Llevo bastante tiempo escribiendo de La Gioconda, o Mona Lisa, como más guste, y una vieja reproducción a gran escala de la obra maestra de Leonardo se amarillenta desde hace años en la sala de la casa, sin que nadie pueda convencerme de descolgarla.

En días de cansancio, sentarme frente al cuadro de esta enigmática mujer con cinco siglos de edad, e intercambiar miradas, es un eficaz bálsamo para el sosiego.

No trato de descubrirle nada. Ni en la mirada, ni en la sonrisa, ni en el reposado cruce de la mano derecha sobre la izquierda; simplemente contemplarla con la certidumbre de que la dama asomada al marco de la pared lo sabe todo y calla.

A cada rato aparecen informaciones novedosas, o recicladas, o altamente especulativas sobre ella y las (o los) posibles modelos que sirvieron de inspiración (¿acaso el propio Leonardo?), y las dejo pasar, porque el apego al cuadro no puede convertirse en un pretexto para tenerlo siempre en letras de imprenta.

Sin embargo, un documento dado a conocer por una entidad tan seria como el Comité Nacional para la valorización de bienes histórico-culturales de Italia ha hecho que, después de leerlo, tome asiento un buen rato delante de La Gioconda, esta vez sí, tratando de desentrañarle sonrisa, mirada y facciones.

Asegura el documento de marras que el retrato de La Gioconda está inspirado en el amante de Leonardo Da Vinci, Gian Giacomo Caprotti, llamado Il Salai. Los primeros rasgos, sin embargo, provienen de la joven florentina Lisa Gherardini, de ahí que las letras L.S. escondidas en las pupilas del retrato serían las iniciales de ambos.

Según Silvano Vincetti, presidente del Comité Nacional, está probado históricamente que Il Salai "mantenía relaciones ambiguas con Da Vinci" y que el rostro del joven, con rasgos femeninos, se aprecia en otras obras del gran Leonardo.
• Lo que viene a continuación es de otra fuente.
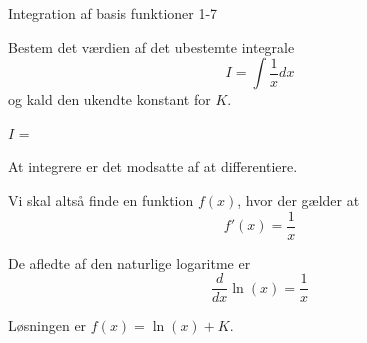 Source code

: \documentclass{article}
\begin{document}
\begin{exercise}{Integration af basis funktioner 1-7}

Bestem det værdien af det ubestemte integrale
\[
I = \int \frac{1}{x} dx
\]
og kald den ukendte konstant for $K$.

$I$ = 

\hint
At integrere er det modsatte af at differentiere.

\hint
Vi skal altså finde en funktion $f(x)$, hvor der gælder at
\[
f'(x) = \frac{1}{x}
\]

\hint
De afledte af den naturlige logaritme er
\[
\frac{d}{dx} \ln(x) = \frac{1}{x}
\]


\hint
Løsningen er $f(x) = \ln(x) + K$.

\end{exercise}
\end{document}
Vincetti y la entidad histórica que él preside no tienen duda de que La Gioconda, concebida por un Leonardo cincuentón, es el testamento del artista, "quien quiso transmitir en el cuadro el pensamiento de toda su vida", de ahí que Mona Lisa cobró la sonrisa que la define solo en la última versión del cuadro (y aquí habría que recordar que ya en 1954, estudios realizados por expertos en el Museo del Louvre demostraron que, debajo de la actual sonrisa, aparecía una expresión entre seria y melancólica, la cual fue corregida por el pintor).

Lo que ahora parece ser la última y definitiva tesis de una vieja discusión, se reafirma en el hecho de que al compararse La Gioconda con otras pinturas de Leonardo, como el Ángel encarnado y La Monna Vanna, se aprecia un parecido con Il Salai, quien sí está representado, tal como era, en San Juan Bautista, una de las últimas obras del pintor.
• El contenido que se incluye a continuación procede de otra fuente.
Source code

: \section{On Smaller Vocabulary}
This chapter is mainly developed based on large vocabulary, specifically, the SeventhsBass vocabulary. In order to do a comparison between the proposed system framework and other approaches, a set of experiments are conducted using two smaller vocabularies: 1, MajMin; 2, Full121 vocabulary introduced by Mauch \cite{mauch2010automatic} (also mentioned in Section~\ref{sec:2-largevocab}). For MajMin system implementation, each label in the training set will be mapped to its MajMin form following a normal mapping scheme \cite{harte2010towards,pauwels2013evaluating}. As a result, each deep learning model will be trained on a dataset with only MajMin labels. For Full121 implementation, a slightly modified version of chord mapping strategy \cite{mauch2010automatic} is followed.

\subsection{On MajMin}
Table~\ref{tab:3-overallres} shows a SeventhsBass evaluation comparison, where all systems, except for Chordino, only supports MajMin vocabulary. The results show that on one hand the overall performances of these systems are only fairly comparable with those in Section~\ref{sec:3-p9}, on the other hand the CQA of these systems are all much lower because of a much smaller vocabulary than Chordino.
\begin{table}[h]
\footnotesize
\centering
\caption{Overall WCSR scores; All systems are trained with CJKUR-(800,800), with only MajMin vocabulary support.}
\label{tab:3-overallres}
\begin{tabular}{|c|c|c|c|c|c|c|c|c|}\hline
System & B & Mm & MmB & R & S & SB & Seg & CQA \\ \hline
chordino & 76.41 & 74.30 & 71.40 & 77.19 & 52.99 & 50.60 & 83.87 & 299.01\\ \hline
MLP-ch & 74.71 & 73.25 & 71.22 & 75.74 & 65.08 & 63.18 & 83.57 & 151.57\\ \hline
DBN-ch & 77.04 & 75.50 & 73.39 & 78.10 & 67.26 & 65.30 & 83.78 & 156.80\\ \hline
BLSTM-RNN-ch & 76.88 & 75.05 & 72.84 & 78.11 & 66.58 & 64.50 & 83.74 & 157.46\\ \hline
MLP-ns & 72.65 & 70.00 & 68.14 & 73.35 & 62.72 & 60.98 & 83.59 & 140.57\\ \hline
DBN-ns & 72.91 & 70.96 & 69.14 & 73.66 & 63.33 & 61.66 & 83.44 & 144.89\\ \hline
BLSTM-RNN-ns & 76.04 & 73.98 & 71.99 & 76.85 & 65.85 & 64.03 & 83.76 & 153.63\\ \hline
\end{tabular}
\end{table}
Así que el Il Salai y la Lisa Gherardini compartiendo un misterio de medio milenio, me digo mientras escribo, y me levanto y voy a la sala para tirarle una nueva mirada al cuadro, y al regresar ante el teclado dispuesto a rubricar el cierre de estas líneas, no se me ocurre nada mejor que recurrir a la clásica frase que Billy Wilder pusiera en labios de Joe E. Brown (Bocaza) al descubrir este, en el final de la comedia Algunos prefieren quemarse, que la identidad sexual del personaje de Jack Lemmon no era la que él pensaba: "Nadie es perfecto... Gioconda".